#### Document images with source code

_ _ _ _ _

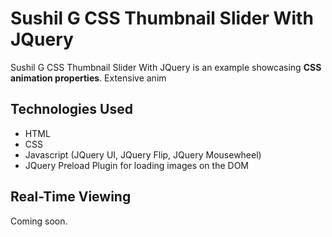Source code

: # Sushil G CSS Thumbnail Slider With JQuery

Sushil G CSS Thumbnail Slider With JQuery is an example showcasing **CSS animation properties**.  Extensive anim

## Technologies Used

- HTML
- CSS
- Javascript (JQuery UI, JQuery Flip, JQuery Mousewheel)
- JQuery Preload Plugin for loading images on the DOM

## Real-Time Viewing

Coming soon.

_ _ _ _ _

#### Work item
All of the records above must be copied exactly, except for the pictures.

#### Worked solution
Source code

: # Sushil G CSS Thumbnail Slider With JQuery

Sushil G CSS Thumbnail Slider With JQuery is an example showcasing **CSS animation properties**.  Extensive anim

## Technologies Used

- HTML
- CSS
- Javascript (JQuery UI, JQuery Flip, JQuery Mousewheel)
- JQuery Preload Plugin for loading images on the DOM

## Real-Time Viewing

Coming soon.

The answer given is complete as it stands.